Saved entries:
========================================================================

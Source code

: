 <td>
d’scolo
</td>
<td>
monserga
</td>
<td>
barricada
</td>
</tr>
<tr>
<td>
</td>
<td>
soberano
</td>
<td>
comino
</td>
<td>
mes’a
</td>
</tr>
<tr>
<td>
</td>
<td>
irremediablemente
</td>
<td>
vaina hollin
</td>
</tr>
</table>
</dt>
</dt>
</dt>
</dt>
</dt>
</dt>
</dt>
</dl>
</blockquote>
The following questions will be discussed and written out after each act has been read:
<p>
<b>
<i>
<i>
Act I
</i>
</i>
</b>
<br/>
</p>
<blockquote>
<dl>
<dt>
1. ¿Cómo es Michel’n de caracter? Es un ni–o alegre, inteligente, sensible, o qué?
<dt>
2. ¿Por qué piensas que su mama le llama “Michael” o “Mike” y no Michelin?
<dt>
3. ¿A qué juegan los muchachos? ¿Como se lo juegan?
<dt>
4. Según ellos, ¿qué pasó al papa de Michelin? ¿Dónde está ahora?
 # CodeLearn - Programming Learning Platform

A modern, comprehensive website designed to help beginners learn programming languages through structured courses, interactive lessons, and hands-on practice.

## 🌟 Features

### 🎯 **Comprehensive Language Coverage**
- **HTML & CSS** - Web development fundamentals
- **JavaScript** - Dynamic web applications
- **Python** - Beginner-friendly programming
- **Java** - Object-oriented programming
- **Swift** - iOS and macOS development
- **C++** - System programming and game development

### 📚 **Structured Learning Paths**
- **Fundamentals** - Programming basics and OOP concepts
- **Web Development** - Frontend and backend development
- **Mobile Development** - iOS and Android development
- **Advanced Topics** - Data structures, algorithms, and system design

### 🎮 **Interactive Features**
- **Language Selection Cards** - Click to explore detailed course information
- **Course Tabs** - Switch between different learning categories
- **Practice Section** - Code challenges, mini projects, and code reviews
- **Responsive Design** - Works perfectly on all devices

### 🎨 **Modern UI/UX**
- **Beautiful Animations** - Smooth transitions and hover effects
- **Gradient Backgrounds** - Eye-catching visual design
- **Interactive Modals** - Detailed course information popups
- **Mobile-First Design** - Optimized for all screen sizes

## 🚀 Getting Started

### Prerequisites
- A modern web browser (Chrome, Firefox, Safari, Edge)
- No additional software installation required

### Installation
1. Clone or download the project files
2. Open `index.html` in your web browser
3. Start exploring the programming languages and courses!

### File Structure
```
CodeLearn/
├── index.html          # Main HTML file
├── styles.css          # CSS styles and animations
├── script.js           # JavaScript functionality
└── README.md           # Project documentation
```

========================================================================

▶ Your assignment:
What's wanted is a faithful copy of each entry above.

▶ Response for this exercise:
Source code

: <td>
d’scolo
</td>
<td>
monserga
</td>
<td>
barricada
</td>
</tr>
<tr>
<td>
</td>
<td>
soberano
</td>
<td>
comino
</td>
<td>
mes’a
</td>
</tr>
<tr>
<td>
</td>
<td>
irremediablemente
</td>
<td>
vaina hollin
</td>
</tr>
</table>
</dt>
</dt>
</dt>
</dt>
</dt>
</dt>
</dt>
</dl>
</blockquote>
The following questions will be discussed and written out after each act has been read:
<p>
<b>
<i>
<i>
Act I
</i>
</i>
</b>
<br/>
</p>
<blockquote>
<dl>
<dt>
1. ¿Cómo es Michel’n de caracter? Es un ni–o alegre, inteligente, sensible, o qué?
<dt>
2. ¿Por qué piensas que su mama le llama “Michael” o “Mike” y no Michelin?
<dt>
3. ¿A qué juegan los muchachos? ¿Como se lo juegan?
<dt>
4. Según ellos, ¿qué pasó al papa de Michelin? ¿Dónde está ahora?
 # CodeLearn - Programming Learning Platform

A modern, comprehensive website designed to help beginners learn programming languages through structured courses, interactive lessons, and hands-on practice.

## 🌟 Features

### 🎯 **Comprehensive Language Coverage**
- **HTML & CSS** - Web development fundamentals
- **JavaScript** - Dynamic web applications
- **Python** - Beginner-friendly programming
- **Java** - Object-oriented programming
- **Swift** - iOS and macOS development
- **C++** - System programming and game development

### 📚 **Structured Learning Paths**
- **Fundamentals** - Programming basics and OOP concepts
- **Web Development** - Frontend and backend development
- **Mobile Development** - iOS and Android development
- **Advanced Topics** - Data structures, algorithms, and system design

### 🎮 **Interactive Features**
- **Language Selection Cards** - Click to explore detailed course information
- **Course Tabs** - Switch between different learning categories
- **Practice Section** - Code challenges, mini projects, and code reviews
- **Responsive Design** - Works perfectly on all devices

### 🎨 **Modern UI/UX**
- **Beautiful Animations** - Smooth transitions and hover effects
- **Gradient Backgrounds** - Eye-catching visual design
- **Interactive Modals** - Detailed course information popups
- **Mobile-First Design** - Optimized for all screen sizes

## 🚀 Getting Started

### Prerequisites
- A modern web browser (Chrome, Firefox, Safari, Edge)
- No additional software installation required

### Installation
1. Clone or download the project files
2. Open `index.html` in your web browser
3. Start exploring the programming languages and courses!

### File Structure
```
CodeLearn/
├── index.html          # Main HTML file
├── styles.css          # CSS styles and animations
├── script.js           # JavaScript functionality
└── README.md           # Project documentation
```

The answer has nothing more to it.